Your goal — Report all lines in the records that hold the string "something".

Supplied information —
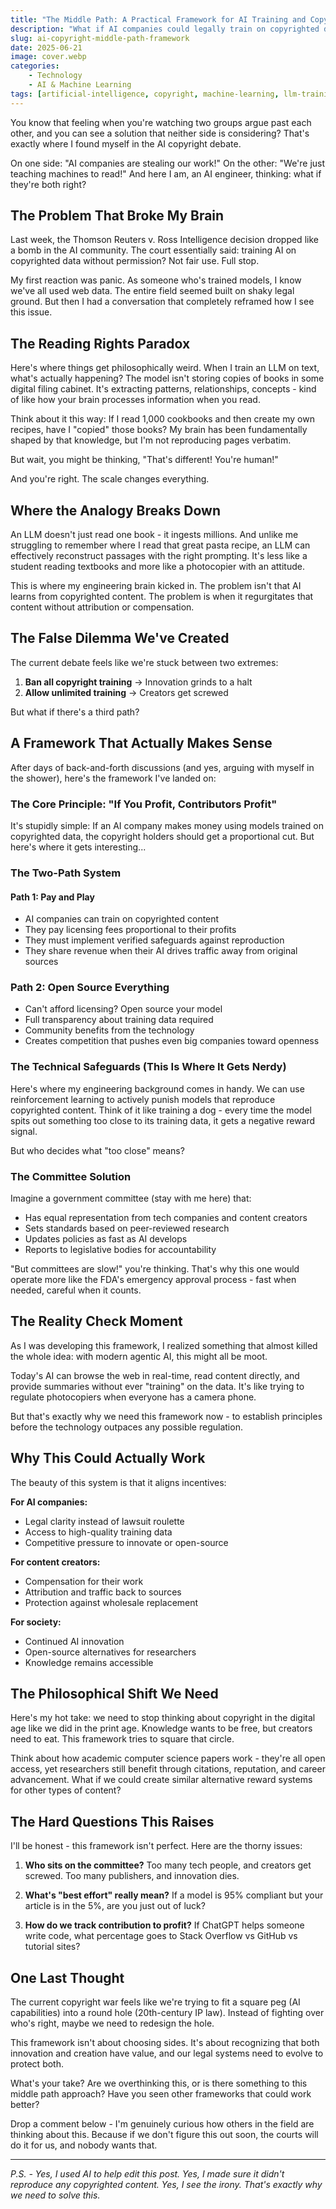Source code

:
 ```yaml
---
title: "The Middle Path: A Practical Framework for AI Training and Copyright"
description: "What if AI companies could legally train on copyrighted data while creators still got paid? Here's a framework that might actually work for both sides."
slug: ai-copyright-middle-path-framework
date: 2025-06-21
image: cover.webp
categories:
    - Technology
    - AI & Machine Learning
tags: [artificial-intelligence, copyright, machine-learning, llm-training, fair-use, open-source, ai-regulation, intellectual-property, tech-policy, ai-ethics, thomson-reuters, generative-ai, reinforcement-learning, licensing, ai-governance, content-creators, ai-companies, legal-framework, innovation-policy, digital-rights]
---
```


You know that feeling when you're watching two groups argue past each other, and you can see a solution that neither side is considering? That's exactly where I found myself in the AI copyright debate.

On one side: "AI companies are stealing our work!" On the other: "We're just teaching machines to read!" And here I am, an AI engineer, thinking: what if they're both right?

## The Problem That Broke My Brain

Last week, the Thomson Reuters v. Ross Intelligence decision dropped like a bomb in the AI community. The court essentially said: training AI on copyrighted data without permission? Not fair use. Full stop.

My first reaction was panic. As someone who's trained models, I know we've all used web data. The entire field seemed built on shaky legal ground. But then I had a conversation that completely reframed how I see this issue.

## The Reading Rights Paradox

Here's where things get philosophically weird. When I train an LLM on text, what's actually happening? The model isn't storing copies of books in some digital filing cabinet. It's extracting patterns, relationships, concepts - kind of like how your brain processes information when you read.

Think about it this way: If I read 1,000 cookbooks and then create my own recipes, have I "copied" those books? My brain has been fundamentally shaped by that knowledge, but I'm not reproducing pages verbatim.

But wait, you might be thinking, "That's different! You're human!"

And you're right. The scale changes everything.

## Where the Analogy Breaks Down

An LLM doesn't just read one book - it ingests millions. And unlike me struggling to remember where I read that great pasta recipe, an LLM can effectively reconstruct passages with the right prompting. It's less like a student reading textbooks and more like a photocopier with an attitude.

This is where my engineering brain kicked in. The problem isn't that AI learns from copyrighted content. The problem is when it regurgitates that content without attribution or compensation.

## The False Dilemma We've Created

The current debate feels like we're stuck between two extremes:

1. **Ban all copyright training** → Innovation grinds to a halt
2. **Allow unlimited training** → Creators get screwed

But what if there's a third path?

## A Framework That Actually Makes Sense

After days of back-and-forth discussions (and yes, arguing with myself in the shower), here's the framework I've landed on:

### The Core Principle: "If You Profit, Contributors Profit"

It's stupidly simple: If an AI company makes money using models trained on copyrighted data, the copyright holders should get a proportional cut. But here's where it gets interesting...

### The Two-Path System

#### Path 1: Pay and Play

- AI companies can train on copyrighted content
- They pay licensing fees proportional to their profits
- They must implement verified safeguards against reproduction
- They share revenue when their AI drives traffic away from original sources

### Path 2: Open Source Everything

- Can't afford licensing? Open source your model
- Full transparency about training data required
- Community benefits from the technology
- Creates competition that pushes even big companies toward openness

### The Technical Safeguards (This Is Where It Gets Nerdy)

Here's where my engineering background comes in handy. We can use reinforcement learning to actively punish models that reproduce copyrighted content. Think of it like training a dog - every time the model spits out something too close to its training data, it gets a negative reward signal.

But who decides what "too close" means?

### The Committee Solution

Imagine a government committee (stay with me here) that:

- Has equal representation from tech companies and content creators
- Sets standards based on peer-reviewed research
- Updates policies as fast as AI develops
- Reports to legislative bodies for accountability

"But committees are slow!" you're thinking. That's why this one would operate more like the FDA's emergency approval process - fast when needed, careful when it counts.

## The Reality Check Moment

As I was developing this framework, I realized something that almost killed the whole idea: with modern agentic AI, this might all be moot.

Today's AI can browse the web in real-time, read content directly, and provide summaries without ever "training" on the data. It's like trying to regulate photocopiers when everyone has a camera phone.

But that's exactly why we need this framework now - to establish principles before the technology outpaces any possible regulation.

## Why This Could Actually Work

The beauty of this system is that it aligns incentives:

**For AI companies:**

- Legal clarity instead of lawsuit roulette
- Access to high-quality training data
- Competitive pressure to innovate or open-source

**For content creators:**

- Compensation for their work
- Attribution and traffic back to sources
- Protection against wholesale replacement

**For society:**

- Continued AI innovation
- Open-source alternatives for researchers
- Knowledge remains accessible

## The Philosophical Shift We Need

Here's my hot take: we need to stop thinking about copyright in the digital age like we did in the print age. Knowledge wants to be free, but creators need to eat. This framework tries to square that circle.

Think about how academic computer science papers work - they're all open access, yet researchers still benefit through citations, reputation, and career advancement. What if we could create similar alternative reward systems for other types of content?

## The Hard Questions This Raises

I'll be honest - this framework isn't perfect. Here are the thorny issues:

1. **Who sits on the committee?** Too many tech people, and creators get screwed. Too many publishers, and innovation dies.

2. **What's "best effort" really mean?** If a model is 95% compliant but your article is in the 5%, are you just out of luck?

3. **How do we track contribution to profit?** If ChatGPT helps someone write code, what percentage goes to Stack Overflow vs GitHub vs tutorial sites?

## One Last Thought

The current copyright war feels like we're trying to fit a square peg (AI capabilities) into a round hole (20th-century IP law). Instead of fighting over who's right, maybe we need to redesign the hole.

This framework isn't about choosing sides. It's about recognizing that both innovation and creation have value, and our legal systems need to evolve to protect both.

What's your take? Are we overthinking this, or is there something to this middle path approach? Have you seen other frameworks that could work better?

Drop a comment below - I'm genuinely curious how others in the field are thinking about this. Because if we don't figure this out soon, the courts will do it for us, and nobody wants that.

---

*P.S. - Yes, I used AI to help edit this post. Yes, I made sure it didn't reproduce any copyrighted content. Yes, I see the irony. That's exactly why we need to solve this.*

Exercise solution —
Here's where my engineering background comes in handy. We can use reinforcement learning to actively punish models that reproduce copyrighted content. Think of it like training a dog - every time the model spits out something too close to its training data, it gets a negative reward signal.
As I was developing this framework, I realized something that almost killed the whole idea: with modern agentic AI, this might all be moot.
What's your take? Are we overthinking this, or is there something to this middle path approach? Have you seen other frameworks that could work better?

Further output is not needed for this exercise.